Der Thürträger in der Wallstraße.

Eins der ältesten Wahrzeichen der Stadt Berlin befindet sich am Hause No. 25 der Wallstraße. Es ist der sogenannte Thürträger und besteht in einem Relief, auf welchem ein nackter, nur mit einem Schurze um die Hüften versehener kräftiger Mann dargestellt ist, welcher den Flügel eines Stadtthores mit gewaltigen Riegeln auf seinem Rücken von einer im Hintergrunde sichtbaren Stadt bergaufwärts zu tragen scheint. Nach der prosaischen Erklärung wäre dies weiter nichts als die Abbildung des Simson, der nach der Bibel (B.d. Richter XVI, 3) die Thorflügel der Stadt Gaza auf die Höhe von Hebron trug, und würde sich als eine Gedenktafel auf das früher gestandene Köpenicker Thor (dieses verschwand um 1735) beziehen, wie denn in demselben Hause, welches eben jetzt noch dieses Bildwerk trägt, die eisernen Haspen von dem abgetragenen Thore aufbewahrt werden sollen.

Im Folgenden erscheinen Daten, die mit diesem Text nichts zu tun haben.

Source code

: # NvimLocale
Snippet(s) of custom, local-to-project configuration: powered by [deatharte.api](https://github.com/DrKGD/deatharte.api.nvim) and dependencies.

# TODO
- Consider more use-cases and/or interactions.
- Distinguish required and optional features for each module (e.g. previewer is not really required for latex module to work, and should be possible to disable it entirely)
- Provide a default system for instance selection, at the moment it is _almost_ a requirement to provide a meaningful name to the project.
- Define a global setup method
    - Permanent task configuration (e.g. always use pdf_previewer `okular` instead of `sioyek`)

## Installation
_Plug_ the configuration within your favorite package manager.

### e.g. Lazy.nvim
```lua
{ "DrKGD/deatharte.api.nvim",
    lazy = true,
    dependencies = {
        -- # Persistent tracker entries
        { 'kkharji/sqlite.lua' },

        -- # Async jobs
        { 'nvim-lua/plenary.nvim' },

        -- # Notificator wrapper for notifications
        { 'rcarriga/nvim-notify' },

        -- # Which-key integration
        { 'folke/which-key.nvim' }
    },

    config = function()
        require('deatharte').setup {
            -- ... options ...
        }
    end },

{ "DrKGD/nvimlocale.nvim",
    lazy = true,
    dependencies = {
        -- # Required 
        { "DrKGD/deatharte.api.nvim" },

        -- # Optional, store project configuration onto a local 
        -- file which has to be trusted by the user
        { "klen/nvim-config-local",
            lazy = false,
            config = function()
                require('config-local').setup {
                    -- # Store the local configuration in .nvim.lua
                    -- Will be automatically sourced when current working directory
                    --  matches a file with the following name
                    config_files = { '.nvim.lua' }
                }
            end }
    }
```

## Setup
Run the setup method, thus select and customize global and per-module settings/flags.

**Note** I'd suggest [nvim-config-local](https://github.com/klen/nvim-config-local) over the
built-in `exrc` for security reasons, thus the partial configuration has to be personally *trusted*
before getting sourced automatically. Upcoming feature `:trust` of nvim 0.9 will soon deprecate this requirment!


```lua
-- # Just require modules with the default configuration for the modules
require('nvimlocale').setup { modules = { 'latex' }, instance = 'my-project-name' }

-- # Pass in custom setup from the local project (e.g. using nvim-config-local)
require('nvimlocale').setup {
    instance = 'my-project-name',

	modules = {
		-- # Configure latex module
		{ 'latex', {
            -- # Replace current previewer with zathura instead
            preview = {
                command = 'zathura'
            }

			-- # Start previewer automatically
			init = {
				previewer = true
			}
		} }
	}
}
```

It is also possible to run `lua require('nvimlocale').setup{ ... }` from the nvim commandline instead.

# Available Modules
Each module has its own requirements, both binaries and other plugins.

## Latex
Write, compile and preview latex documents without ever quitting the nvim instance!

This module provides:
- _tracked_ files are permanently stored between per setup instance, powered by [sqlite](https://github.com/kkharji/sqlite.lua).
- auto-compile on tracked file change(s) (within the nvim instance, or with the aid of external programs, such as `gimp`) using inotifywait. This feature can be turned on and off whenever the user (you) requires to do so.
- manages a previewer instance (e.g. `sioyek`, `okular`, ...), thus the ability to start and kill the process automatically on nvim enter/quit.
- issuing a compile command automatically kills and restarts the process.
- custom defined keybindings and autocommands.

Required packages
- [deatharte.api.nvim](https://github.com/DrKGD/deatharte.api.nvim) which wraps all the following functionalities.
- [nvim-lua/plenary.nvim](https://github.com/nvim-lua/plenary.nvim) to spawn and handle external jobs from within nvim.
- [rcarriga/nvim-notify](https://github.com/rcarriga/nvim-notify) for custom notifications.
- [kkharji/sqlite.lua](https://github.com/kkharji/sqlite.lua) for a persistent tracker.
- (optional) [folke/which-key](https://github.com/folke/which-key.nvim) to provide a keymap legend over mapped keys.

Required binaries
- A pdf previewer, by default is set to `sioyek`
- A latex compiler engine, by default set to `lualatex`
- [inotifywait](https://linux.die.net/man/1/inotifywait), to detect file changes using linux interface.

Die Sage selbst aber, wie sie noch im Munde des Volkes lebt, lautet freilich anders. Es lebte nämlich einst in der Stadt Berlin ein armer Schuhmacher, der aber sehr sparsam war und was er sich und seiner Familie am Munde abdarben konnte, hinlegte, um sich ein Lotterieloos kaufen zu können, weil er sich einmal fest eingebildet hatte, auf diesem Wege allein sey es ihm beschieden reich zu werden. Endlich hatte er auch das nöthige Gelb beisammen, kaufte sich ein Loos, und als der Tag der Ziehung gekommen war, eilte er auf das altköllnische Rathhaus, wo dieselbe stattfand, um selbst anwesend zu sein, wenn sein Loos mit einem Gewinn herauskäme. Siehe da, seine Ahnung ging in Erfüllung, er hörte seine Nummer ausrufen und gleich darauf den höchsten Gewinn. Er eilte spornsteichs nach Hause, theils um sich zu überzeugen, daß er auch wirklich die glückliche Nummer im Besitz habe, theils um sein Loos herbeizuholen. Allein nicht wenig erschrack er, als er dasselbe nicht mehr an seinem Orte fand, er schaute sich überall um, und wie ward ihm, als er dasselbe plötzlich an der Stubenthüre haftend erblickte. Eins seiner Kinder hatte sich in seiner Abwesenheit den Spaß gemacht, das Loos mit Schusterkleister an die Thüre zu kleben. Er versuchte es anfangs mit Wasser abzulösen, allein dies gelang ihm nicht, und da er sich nicht anders zu helfen wußte, so hing er die Thüre aus, nahm sie auf den Rücken und trug sie auf das Rathhaus, um sich so als Besitzer des Glückstreffers zu documentiren. Trotz der sonderbaren Form der Aufbewahrung des Looses erhielt er aber seinen Gewinn ausgezahlt, baute sich ein eigenes Haus und ließ sich selbst über der Thür desselben als der entschlossene Thürträger mit dem Loose, das der Beschauer aber freilich nicht sehen konnte, in Stein aushauen.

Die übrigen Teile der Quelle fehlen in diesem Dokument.